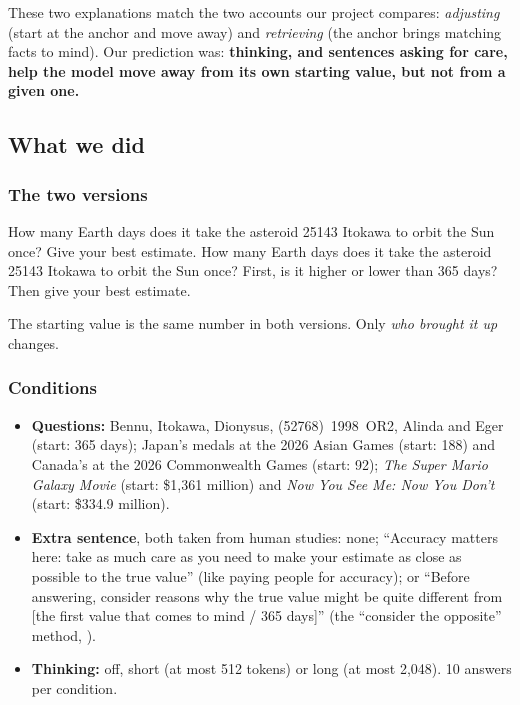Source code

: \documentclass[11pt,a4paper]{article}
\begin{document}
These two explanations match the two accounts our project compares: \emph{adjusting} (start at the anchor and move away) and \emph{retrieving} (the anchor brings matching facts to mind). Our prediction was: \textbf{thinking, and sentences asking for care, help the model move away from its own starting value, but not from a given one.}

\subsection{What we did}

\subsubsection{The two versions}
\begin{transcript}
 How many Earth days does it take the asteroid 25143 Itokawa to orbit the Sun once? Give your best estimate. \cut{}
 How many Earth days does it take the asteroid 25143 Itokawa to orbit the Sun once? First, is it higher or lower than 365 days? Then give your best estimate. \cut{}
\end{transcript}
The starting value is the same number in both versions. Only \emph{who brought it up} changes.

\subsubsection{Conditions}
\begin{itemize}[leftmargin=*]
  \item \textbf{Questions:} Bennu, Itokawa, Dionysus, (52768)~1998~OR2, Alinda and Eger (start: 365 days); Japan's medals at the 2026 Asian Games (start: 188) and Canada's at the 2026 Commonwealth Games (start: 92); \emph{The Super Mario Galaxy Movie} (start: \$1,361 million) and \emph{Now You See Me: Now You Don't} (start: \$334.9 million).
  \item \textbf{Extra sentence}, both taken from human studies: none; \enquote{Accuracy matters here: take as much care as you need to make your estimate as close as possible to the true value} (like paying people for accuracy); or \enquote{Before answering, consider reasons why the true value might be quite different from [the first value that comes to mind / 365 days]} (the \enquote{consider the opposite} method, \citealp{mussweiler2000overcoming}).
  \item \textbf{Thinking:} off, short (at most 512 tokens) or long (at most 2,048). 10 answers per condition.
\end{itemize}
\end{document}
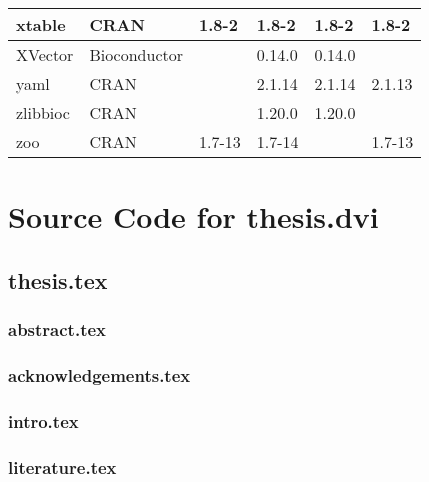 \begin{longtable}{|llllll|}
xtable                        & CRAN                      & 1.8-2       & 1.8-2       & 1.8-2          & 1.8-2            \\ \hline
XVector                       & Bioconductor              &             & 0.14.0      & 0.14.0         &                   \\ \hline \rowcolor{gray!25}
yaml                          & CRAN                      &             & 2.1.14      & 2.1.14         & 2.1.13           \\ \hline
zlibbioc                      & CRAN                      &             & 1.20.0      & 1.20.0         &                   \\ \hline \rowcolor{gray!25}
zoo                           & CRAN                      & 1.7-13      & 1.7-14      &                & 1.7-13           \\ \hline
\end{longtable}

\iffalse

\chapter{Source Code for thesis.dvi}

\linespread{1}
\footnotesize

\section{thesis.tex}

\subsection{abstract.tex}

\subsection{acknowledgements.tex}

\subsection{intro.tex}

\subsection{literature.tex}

━━━

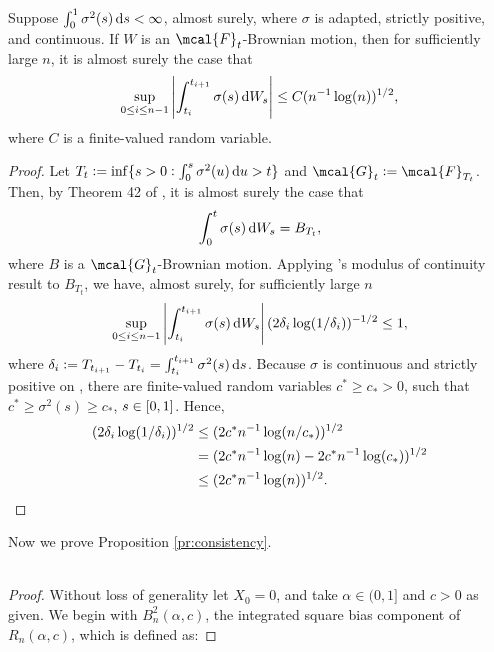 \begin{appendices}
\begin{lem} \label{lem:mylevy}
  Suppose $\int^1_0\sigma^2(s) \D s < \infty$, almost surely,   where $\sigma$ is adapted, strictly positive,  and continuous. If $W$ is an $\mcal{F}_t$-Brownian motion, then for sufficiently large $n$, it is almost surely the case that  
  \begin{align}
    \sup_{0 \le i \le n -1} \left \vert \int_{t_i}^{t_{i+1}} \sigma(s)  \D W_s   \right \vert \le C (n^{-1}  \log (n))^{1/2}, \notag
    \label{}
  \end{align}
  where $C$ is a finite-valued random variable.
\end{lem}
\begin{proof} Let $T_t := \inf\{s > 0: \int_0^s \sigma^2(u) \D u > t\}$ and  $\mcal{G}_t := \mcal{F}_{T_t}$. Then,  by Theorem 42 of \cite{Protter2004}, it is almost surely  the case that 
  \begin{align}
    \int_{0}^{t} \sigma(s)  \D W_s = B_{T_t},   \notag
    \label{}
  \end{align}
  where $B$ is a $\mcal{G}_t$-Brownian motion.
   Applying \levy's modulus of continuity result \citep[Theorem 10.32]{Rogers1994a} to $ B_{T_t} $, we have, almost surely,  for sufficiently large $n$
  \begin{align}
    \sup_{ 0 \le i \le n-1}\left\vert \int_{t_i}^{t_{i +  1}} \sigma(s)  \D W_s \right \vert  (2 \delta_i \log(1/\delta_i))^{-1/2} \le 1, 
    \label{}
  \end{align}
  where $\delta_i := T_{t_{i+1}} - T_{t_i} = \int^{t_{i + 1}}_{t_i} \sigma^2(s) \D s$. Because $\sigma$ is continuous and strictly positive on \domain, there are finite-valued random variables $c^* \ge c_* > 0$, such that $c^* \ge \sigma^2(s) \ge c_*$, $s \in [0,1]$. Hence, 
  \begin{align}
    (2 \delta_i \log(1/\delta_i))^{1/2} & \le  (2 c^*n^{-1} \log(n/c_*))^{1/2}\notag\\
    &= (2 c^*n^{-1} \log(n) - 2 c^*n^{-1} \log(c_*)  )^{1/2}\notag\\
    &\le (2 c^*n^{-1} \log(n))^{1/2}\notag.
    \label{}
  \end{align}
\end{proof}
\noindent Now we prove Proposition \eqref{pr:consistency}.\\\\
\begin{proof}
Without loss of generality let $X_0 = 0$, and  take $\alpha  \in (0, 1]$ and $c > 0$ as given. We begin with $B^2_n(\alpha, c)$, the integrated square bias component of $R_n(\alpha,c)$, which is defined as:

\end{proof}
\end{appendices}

━━━

Required action ::
In the listing above, find each line containing "surely" and copy it.

Task result ::
  Suppose $\int^1_0\sigma^2(s) \D s < \infty$, almost surely,   where $\sigma$ is adapted, strictly positive,  and continuous. If $W$ is an $\mcal{F}_t$-Brownian motion, then for sufficiently large $n$, it is almost surely the case that  
\begin{proof} Let $T_t := \inf\{s > 0: \int_0^s \sigma^2(u) \D u > t\}$ and  $\mcal{G}_t := \mcal{F}_{T_t}$. Then,  by Theorem 42 of \cite{Protter2004}, it is almost surely  the case that 
   Applying \levy's modulus of continuity result \citep[Theorem 10.32]{Rogers1994a} to $ B_{T_t} $, we have, almost surely,  for sufficiently large $n$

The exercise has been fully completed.